PROBLEM TO WORK ON:
Every line below that has the string "null" needs to be copied.

Saved entries:
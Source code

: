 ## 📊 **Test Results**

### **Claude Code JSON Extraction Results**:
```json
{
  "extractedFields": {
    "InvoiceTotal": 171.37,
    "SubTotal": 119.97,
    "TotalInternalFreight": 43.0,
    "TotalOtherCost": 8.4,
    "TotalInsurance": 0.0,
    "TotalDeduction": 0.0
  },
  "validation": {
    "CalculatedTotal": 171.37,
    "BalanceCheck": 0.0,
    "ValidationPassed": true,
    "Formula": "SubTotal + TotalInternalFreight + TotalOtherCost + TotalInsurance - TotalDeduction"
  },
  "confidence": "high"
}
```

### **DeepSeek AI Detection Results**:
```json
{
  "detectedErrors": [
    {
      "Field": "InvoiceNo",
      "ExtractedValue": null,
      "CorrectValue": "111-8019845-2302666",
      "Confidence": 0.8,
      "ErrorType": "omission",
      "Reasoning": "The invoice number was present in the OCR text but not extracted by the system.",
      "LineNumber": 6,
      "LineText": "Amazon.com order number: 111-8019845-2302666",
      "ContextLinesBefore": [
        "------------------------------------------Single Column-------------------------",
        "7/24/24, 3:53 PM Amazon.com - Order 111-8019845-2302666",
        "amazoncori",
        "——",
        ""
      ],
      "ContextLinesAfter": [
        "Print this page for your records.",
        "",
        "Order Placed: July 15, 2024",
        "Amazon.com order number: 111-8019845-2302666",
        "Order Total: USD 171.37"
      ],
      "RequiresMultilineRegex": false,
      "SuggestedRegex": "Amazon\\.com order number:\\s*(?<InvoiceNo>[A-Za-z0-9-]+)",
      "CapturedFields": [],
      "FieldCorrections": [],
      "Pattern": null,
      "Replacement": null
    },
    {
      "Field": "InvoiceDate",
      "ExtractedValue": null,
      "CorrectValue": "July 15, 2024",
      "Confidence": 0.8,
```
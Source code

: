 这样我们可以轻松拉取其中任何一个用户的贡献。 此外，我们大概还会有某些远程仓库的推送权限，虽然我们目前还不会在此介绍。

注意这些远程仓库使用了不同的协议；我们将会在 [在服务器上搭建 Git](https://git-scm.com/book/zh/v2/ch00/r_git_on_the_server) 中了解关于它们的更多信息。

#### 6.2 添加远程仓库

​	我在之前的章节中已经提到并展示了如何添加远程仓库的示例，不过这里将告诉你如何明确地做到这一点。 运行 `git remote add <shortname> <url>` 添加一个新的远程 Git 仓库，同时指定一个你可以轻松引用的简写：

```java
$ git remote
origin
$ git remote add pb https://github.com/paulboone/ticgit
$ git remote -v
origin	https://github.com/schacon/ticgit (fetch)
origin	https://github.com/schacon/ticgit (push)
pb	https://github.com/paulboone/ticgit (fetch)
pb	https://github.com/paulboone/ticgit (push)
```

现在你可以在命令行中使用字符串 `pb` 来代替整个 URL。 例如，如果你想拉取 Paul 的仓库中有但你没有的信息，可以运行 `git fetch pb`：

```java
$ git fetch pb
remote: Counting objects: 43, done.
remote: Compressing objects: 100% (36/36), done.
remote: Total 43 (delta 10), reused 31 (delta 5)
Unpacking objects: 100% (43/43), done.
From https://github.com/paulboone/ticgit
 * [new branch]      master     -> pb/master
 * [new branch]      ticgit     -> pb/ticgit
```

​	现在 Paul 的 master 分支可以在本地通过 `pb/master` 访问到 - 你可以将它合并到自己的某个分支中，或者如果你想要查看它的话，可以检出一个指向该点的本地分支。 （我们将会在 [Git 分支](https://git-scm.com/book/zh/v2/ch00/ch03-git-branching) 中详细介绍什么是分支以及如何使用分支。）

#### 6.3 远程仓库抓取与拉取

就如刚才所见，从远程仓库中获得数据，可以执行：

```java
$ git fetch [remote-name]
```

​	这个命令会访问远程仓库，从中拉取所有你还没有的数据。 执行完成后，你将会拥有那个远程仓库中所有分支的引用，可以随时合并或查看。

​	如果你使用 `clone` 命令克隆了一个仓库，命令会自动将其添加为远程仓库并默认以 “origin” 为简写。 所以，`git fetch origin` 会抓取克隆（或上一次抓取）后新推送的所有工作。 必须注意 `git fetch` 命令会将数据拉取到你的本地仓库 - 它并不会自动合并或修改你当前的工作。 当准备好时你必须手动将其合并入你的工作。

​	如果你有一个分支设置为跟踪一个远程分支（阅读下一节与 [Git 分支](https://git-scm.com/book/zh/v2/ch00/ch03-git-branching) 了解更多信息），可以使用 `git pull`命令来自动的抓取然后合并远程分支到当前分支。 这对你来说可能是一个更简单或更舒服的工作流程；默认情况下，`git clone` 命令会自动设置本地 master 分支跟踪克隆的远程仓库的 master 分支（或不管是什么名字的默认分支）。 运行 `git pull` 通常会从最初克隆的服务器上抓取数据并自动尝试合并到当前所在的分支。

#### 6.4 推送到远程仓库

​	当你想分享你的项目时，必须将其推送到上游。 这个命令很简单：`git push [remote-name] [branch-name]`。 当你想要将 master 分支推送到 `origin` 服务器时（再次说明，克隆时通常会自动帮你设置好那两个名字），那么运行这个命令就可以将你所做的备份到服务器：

ANSWER TO THIS TASK:
      "ExtractedValue": null,
      "Pattern": null,
      "Replacement": null
      "ExtractedValue": null,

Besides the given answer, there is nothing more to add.